*About this exercise*: Scan the entries below and return each line that contains "terminal".

*Record excerpts*:
════════════════════
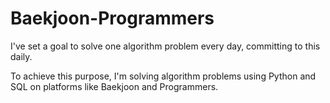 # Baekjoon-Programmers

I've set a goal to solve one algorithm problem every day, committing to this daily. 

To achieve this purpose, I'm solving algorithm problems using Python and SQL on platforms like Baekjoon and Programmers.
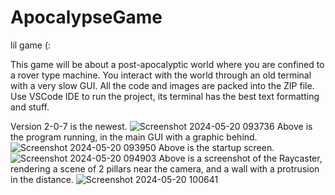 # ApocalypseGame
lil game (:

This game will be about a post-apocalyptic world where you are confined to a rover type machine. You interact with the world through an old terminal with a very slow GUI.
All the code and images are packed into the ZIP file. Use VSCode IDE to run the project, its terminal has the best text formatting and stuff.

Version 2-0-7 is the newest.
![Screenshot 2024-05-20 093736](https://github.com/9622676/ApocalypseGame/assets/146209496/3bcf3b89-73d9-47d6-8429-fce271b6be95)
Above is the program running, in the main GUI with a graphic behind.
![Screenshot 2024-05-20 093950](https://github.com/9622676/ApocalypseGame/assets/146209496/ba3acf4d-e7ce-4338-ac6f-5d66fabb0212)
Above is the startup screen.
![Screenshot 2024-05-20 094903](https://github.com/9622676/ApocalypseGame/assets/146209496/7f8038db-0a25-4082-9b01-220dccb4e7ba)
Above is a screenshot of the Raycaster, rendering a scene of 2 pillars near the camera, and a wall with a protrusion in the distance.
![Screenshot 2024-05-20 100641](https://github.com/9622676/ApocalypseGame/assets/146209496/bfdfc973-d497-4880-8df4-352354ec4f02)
════════════════════
*Exercise result*:
This game will be about a post-apocalyptic world where you are confined to a rover type machine. You interact with the world through an old terminal with a very slow GUI.
All the code and images are packed into the ZIP file. Use VSCode IDE to run the project, its terminal has the best text formatting and stuff.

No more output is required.